Welcome to Obamaland
- Author: James Delingpole
- Language: English
- Subject: Politics
- Publisher: Regnery Press
- Publication date: 26 January 2009
- Publication place: United States
- Pages: 216
- ISBN: 978-1-59698-588-9

= Welcome to Obamaland =

Book by James Delingpole

Welcome to Obamaland: I Have Seen Your Future and It Doesn't Work is a book written by British journalist and author James Delingpole, published by Regnery Press in 2009.

The book was published at the same time Barack Obama was inaugurated as president, Delingpole having anticipated Obama's victory.
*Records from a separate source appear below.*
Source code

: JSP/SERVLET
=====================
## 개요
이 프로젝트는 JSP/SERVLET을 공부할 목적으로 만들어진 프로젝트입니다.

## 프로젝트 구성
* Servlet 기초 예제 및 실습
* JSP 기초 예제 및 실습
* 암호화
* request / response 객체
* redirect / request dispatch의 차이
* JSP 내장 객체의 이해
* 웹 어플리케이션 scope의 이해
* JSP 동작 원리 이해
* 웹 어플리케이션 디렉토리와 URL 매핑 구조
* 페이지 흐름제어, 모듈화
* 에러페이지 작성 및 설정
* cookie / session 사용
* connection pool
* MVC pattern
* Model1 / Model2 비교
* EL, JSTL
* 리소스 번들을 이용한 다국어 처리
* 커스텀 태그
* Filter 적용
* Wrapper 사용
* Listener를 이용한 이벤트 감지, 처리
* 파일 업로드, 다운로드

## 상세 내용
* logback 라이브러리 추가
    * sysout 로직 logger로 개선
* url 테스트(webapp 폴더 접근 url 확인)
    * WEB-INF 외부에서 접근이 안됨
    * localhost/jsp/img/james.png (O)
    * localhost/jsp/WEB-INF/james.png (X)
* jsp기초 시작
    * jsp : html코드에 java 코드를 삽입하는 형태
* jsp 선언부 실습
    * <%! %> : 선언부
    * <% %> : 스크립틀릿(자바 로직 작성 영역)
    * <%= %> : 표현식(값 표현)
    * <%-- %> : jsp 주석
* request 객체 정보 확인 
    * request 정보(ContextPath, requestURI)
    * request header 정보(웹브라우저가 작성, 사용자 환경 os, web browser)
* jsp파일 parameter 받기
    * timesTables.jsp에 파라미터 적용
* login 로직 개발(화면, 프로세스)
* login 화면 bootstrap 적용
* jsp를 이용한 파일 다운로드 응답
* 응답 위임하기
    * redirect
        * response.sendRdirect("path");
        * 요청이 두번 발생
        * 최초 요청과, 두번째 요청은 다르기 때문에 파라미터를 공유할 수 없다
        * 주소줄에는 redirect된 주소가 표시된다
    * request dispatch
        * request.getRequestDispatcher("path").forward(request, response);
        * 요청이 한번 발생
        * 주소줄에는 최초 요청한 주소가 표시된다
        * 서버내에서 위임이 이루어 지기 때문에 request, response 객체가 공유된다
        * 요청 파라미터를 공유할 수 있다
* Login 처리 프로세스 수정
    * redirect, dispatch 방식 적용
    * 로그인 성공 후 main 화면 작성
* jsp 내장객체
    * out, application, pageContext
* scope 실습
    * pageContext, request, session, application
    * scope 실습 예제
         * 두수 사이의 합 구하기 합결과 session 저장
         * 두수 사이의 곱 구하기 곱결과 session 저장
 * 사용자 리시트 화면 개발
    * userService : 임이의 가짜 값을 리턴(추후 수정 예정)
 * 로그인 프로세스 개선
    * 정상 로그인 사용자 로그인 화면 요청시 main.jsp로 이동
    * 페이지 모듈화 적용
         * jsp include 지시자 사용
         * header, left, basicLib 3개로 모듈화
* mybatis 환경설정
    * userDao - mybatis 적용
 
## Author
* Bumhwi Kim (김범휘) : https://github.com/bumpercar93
Felicia Pride and Calvin Reid of Publishers Weekly wrote: "In case you thought everyone was thrilled about Barack Obama's historic election, conservative U.K. journalist Delingpole outlines a scary future under Obama-style socialism".

==Synopsis==
Intended for an audience in the United States, Delingpole compares the UK and the US, arguing that the latter would become a failed socialist experiment. The book is written as humor, with chapters with titles such as:

"Never Trust a Hippie" (Chapter One)

"Our Enemy, Our State" (Chapter Two)

"Corrupting the Young" (Chapter Seven)

The book is based on analogies to the UK having had Tony Blair as prime minister and the detriments of the policies of his administration.

==Reception==
Jerome C. Arnett for the Journal of American Physicians and Surgeons (publication of the Association of American Physicians and Surgeons (AAPS) a politically conservative organization founded in 1943 to "fight socialized medicine and the government takeover of medicine") wrote, "In Obamaland, author James Delingpole advises us that the land we love has been hijacked by a bunch of left-liberal zealots. They don't have much of an idea about how to fix the economy, but they do know exactly how to ruin your life, and they will. Over the next 'long, weary years' your taxes are going to rise, your standard of living is going to drop, and your liberties are going to be curtailed. The medical care of your Obamaland future is so costly it will eat up the biggest part of your tax dollar, but so terrible that even in your hour of greatest need, you'd rather walk barefoot across hot coals than ever have to use it," Delingpole writes. He believes there's not a lot we can do to stop the deluge of misery that is going to hit us now that the socialists are in charge".

Herb Denenberg writing for the Philadelphia Bulletin said, "The book covers a broad range of subjects, but one of the first things he takes up is the British national health insurance system and there’s good reason for that emphasis. He starts out by telling us he had so much envy for Americans".